Didn’t you respond earlier that when devs were making code suggestions for V1 that you “weren’t around”?

About the other modulars pretty much incorrect on all fronts… Reaktor does have commercial modules from several vendors now… ToyBox, Unfiltered, etc… over 300 patchable modules last I checked.

seconding @ehdyn, in that it is discussing the repercussions of the license change, and what (at least to some people) appears to be a bulldozer to the current landscape.

@ehdyn and @Patman : but what’s the bulldozer? There is still as much permission to distribute freely as there ever was, plus you get a package distribution system that’s set up for you.

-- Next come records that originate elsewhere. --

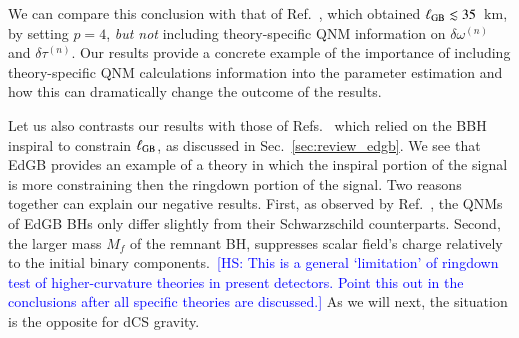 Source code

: \documentclass[twocolumn,
               prd,
               aps,
               superscriptaddress,
               tightenlines,
               nofootinbib,
               eqsecnum,
               amsfonts,
               amsmath,
               longbibliography]{revtex4-1}
\newcommand{\hs}[1]{{\textcolor{blue}{{[HS: #1]}} }}
\begin{document}
We can compare this conclusion with that of Ref.~\cite{Carullo:2021dui}, which obtained $\ell_{\rm GB} \lesssim 35$~km,
by setting $p=4$, \emph{but not} including theory-specific QNM information on $\delta \omega^{(n)}$ and $\delta \tau^{(n)}$.
%
Our results provide a concrete example of the importance of including
theory-specific QNM calculations information into the parameter estimation
and how this can dramatically change the outcome of the results.

Let us also contrasts our results with those of Refs.~\cite{Nair:2019iur,Perkins:2021mhb,Lyu:2022gdr}
which relied on the BBH inspiral to constrain $\ell_{\rm GB}$, as discussed in Sec.~\ref{sec:review_edgb}.
%
We see that EdGB provides an example of a theory in which the inspiral portion
of the signal is more constraining then the ringdown portion of the signal.
%
Two reasons together can explain our negative results. First, as observed by
Ref.~\cite{Blazquez-Salcedo:2016enn}, the QNMs of EdGB BHs only differ slightly
from their Schwarzschild counterparts. Second, the larger mass $M_f$ of the
remnant BH, suppresses scalar field's charge relatively to the initial binary
components.~\hs{This is a general `limitation' of ringdown test of higher-curvature theories in present detectors.
Point this out in the conclusions after all specific theories are discussed.}
%
As we will next, the situation is the opposite for dCS gravity.
\end{document}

The popularity figures in the Plugin Manager indicate almost two million distinct installs of free packages (not counting Core and Fundamental). That’s an enormous number.

Commercial devs on the store will proceed much as before (my impression was that it was always curated to an extent, although I might be wrong about that).

The other change is that devs have to pay back to VCV even if they’re not on Plugin Manager. This hasn’t stopped big commercial development efforts so far, and it has no effect on free development except insofar as free development is being used to drive commercial sales. But note that AS, ML, Vult, Hora, and Expert Sleepers all have major free plugin releases and are on the Plugin Manager. Sonus and Autodafe are the only ones who have a binary free release on the Plugin Manager and a third-party paid release, and Autodafe’s stuff is mostly free anyway. So it’s really just Sonos that has significant commercial releases outside the Manager and significant free releases on the Manager. One more commercial outside dev has a link from the Plugin Manager, and then there are two (BB Modules and KlirrFactory) that you wouldn’t know about at all without external research.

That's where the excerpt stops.